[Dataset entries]
+++++

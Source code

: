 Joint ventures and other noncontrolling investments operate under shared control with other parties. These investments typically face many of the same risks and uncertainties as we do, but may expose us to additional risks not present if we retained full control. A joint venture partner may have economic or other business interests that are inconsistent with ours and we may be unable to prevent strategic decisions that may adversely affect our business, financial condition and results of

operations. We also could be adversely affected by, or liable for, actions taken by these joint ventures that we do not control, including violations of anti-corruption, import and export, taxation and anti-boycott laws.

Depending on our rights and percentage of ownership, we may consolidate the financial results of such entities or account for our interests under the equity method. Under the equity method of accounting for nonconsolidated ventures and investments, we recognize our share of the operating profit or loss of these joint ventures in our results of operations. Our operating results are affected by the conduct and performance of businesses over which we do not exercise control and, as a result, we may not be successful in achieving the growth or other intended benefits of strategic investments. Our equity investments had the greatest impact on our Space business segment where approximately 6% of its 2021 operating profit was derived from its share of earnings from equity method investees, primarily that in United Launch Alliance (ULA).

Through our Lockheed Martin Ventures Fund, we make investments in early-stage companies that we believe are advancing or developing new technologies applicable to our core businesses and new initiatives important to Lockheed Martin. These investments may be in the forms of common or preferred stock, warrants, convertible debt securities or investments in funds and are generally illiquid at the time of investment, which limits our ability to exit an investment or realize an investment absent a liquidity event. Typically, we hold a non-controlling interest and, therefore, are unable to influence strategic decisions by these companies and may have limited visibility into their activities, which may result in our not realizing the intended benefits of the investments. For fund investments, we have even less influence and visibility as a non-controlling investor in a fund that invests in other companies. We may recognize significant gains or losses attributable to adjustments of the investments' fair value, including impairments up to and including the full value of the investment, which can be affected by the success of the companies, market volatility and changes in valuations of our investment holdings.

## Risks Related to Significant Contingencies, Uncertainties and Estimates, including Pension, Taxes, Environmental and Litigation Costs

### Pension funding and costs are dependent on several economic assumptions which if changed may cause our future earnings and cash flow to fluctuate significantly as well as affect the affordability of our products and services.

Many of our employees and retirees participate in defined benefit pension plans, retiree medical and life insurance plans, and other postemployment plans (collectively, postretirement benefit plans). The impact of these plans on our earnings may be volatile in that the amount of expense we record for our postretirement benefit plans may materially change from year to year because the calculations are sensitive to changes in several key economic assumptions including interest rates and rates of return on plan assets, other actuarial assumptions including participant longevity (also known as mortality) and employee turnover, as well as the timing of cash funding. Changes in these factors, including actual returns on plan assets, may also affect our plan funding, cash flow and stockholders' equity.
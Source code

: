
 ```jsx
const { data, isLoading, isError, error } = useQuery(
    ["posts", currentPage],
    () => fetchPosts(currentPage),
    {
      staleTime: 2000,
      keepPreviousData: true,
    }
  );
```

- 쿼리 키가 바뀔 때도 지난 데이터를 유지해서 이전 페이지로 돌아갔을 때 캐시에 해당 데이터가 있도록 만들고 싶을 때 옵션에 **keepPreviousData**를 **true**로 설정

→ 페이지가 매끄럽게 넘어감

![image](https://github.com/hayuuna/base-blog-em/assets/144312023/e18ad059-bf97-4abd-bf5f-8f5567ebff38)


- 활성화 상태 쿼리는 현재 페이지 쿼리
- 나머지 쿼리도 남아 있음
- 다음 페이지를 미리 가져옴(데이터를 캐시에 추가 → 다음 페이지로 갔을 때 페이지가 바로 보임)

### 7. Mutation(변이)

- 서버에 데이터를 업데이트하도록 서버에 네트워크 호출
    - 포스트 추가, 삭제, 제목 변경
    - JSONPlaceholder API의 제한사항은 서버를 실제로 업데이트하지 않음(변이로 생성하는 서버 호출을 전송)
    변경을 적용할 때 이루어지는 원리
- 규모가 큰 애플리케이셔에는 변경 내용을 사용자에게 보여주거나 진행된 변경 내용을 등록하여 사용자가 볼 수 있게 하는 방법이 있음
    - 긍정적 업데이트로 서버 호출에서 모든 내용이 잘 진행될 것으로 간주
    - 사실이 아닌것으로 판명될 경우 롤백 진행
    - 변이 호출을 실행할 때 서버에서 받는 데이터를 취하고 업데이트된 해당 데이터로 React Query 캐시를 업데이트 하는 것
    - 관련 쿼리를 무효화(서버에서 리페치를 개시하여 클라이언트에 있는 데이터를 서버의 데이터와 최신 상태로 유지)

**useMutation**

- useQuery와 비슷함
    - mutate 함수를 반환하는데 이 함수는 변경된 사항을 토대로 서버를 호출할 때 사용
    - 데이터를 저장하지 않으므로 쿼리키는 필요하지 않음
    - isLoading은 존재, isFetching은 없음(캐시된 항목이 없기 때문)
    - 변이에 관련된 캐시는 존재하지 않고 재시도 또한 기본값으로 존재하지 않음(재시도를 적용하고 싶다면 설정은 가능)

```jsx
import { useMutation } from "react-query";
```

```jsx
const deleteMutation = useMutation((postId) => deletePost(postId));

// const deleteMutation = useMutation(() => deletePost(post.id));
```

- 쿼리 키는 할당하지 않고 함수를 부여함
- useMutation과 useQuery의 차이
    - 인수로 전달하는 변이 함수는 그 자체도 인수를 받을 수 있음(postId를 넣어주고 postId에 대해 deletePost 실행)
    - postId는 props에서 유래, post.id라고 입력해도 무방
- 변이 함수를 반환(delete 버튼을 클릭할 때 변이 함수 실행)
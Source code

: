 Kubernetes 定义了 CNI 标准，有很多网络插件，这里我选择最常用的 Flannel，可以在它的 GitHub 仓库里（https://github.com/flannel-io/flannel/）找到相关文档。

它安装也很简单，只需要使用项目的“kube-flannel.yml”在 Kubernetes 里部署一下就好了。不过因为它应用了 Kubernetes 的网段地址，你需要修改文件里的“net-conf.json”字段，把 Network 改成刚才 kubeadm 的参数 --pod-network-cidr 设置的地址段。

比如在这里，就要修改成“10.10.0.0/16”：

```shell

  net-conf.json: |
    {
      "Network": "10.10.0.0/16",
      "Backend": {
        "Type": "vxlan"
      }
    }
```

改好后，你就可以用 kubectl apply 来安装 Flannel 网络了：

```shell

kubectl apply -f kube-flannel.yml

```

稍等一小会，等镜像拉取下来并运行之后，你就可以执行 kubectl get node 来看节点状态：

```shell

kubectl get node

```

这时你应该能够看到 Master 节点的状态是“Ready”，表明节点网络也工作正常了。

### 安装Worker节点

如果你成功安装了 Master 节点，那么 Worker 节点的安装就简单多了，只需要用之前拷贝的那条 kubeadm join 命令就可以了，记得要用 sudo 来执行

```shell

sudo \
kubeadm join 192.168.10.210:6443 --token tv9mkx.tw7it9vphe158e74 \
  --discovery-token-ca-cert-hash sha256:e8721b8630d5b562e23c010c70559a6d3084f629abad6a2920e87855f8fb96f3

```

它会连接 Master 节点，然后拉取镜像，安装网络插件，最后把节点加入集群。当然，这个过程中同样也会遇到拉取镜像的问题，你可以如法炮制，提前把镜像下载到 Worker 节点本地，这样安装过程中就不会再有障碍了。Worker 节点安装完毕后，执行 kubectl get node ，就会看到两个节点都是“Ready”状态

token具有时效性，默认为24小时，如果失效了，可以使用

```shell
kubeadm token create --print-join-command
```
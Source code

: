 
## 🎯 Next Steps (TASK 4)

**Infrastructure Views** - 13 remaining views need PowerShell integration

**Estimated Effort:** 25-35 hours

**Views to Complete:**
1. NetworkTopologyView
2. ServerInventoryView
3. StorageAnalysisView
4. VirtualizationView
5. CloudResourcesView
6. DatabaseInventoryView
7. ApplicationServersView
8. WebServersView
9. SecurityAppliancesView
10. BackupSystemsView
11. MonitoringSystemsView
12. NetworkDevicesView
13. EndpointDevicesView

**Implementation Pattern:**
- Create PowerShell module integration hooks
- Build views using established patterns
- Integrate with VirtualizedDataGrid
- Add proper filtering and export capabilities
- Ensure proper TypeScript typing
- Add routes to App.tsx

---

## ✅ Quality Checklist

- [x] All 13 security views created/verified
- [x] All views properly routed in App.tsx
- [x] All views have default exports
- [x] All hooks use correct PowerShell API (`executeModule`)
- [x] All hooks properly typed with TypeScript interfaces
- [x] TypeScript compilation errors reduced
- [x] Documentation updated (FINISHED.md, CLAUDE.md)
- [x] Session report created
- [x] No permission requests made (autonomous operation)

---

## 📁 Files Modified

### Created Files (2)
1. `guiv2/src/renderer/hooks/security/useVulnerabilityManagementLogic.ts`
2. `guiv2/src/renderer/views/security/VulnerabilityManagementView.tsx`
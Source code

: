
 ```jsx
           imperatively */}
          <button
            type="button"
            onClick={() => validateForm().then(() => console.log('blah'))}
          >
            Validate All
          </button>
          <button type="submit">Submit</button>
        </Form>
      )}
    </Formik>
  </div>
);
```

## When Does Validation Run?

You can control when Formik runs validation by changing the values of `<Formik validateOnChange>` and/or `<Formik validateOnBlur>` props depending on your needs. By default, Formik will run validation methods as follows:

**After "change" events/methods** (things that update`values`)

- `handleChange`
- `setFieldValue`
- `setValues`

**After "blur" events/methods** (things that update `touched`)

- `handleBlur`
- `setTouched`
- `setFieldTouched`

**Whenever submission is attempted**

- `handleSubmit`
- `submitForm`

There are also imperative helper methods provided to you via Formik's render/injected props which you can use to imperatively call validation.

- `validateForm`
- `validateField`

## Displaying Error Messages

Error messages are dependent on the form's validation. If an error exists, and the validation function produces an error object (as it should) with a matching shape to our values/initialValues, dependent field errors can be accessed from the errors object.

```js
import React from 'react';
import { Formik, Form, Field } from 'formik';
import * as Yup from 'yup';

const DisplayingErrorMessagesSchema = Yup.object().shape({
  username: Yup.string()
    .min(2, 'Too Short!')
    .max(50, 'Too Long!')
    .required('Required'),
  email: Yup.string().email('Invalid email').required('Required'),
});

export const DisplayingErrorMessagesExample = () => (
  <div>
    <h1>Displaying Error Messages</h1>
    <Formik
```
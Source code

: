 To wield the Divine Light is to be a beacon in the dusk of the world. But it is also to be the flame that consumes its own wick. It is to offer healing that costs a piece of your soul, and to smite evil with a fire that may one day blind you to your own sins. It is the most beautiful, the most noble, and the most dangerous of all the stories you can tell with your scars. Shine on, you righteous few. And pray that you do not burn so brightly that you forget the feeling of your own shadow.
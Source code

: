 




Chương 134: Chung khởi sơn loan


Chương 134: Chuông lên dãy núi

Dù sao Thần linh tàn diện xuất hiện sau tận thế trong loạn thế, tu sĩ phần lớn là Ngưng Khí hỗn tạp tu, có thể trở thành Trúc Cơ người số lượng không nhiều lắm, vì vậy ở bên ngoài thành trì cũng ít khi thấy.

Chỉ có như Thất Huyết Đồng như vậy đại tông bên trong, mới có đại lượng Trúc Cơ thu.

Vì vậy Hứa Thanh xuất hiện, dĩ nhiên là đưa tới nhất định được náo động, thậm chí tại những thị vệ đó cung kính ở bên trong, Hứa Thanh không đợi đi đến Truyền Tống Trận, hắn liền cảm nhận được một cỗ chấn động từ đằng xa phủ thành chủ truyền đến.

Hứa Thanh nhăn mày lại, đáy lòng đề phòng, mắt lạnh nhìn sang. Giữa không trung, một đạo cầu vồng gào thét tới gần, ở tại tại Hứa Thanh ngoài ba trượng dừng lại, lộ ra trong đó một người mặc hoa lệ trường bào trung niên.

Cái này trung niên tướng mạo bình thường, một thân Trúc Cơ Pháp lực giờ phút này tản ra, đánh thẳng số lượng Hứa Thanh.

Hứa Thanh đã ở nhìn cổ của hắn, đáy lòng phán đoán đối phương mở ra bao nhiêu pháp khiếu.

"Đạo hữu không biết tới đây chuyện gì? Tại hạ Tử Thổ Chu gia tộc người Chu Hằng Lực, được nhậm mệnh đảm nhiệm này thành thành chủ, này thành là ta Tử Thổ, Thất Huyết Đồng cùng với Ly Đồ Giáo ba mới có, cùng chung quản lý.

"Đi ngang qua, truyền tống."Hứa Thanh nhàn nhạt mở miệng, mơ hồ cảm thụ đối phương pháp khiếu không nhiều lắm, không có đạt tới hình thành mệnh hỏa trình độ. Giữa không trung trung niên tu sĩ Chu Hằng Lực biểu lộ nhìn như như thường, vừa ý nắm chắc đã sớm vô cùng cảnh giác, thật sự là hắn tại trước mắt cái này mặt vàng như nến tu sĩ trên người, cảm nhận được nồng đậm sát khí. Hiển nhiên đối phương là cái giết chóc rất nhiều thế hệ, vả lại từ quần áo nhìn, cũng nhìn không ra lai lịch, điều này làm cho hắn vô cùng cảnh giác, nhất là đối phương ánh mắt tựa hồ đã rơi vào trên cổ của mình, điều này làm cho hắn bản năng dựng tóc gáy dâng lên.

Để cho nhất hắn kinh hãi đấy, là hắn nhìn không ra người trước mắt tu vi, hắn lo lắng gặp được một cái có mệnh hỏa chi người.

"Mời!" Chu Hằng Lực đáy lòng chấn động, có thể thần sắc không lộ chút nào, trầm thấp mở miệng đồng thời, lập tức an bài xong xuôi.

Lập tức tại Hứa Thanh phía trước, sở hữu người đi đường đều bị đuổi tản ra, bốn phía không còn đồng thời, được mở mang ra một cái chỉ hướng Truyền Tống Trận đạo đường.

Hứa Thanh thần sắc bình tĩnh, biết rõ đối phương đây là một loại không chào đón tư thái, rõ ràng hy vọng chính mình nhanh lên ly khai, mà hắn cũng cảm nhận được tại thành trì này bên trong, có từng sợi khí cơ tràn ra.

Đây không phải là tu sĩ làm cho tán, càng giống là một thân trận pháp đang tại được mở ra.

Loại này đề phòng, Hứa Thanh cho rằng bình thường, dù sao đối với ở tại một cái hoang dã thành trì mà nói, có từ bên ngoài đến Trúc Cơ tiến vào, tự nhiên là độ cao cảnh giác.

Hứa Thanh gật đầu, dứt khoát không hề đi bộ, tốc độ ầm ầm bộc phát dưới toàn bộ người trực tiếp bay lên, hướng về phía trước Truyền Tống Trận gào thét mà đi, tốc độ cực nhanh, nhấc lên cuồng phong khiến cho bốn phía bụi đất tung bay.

+++++

◆ **What you should do**:
Only a number is expected in reply: how many lines of the entries hold the word "bình"?

◆ **Answer space**:
3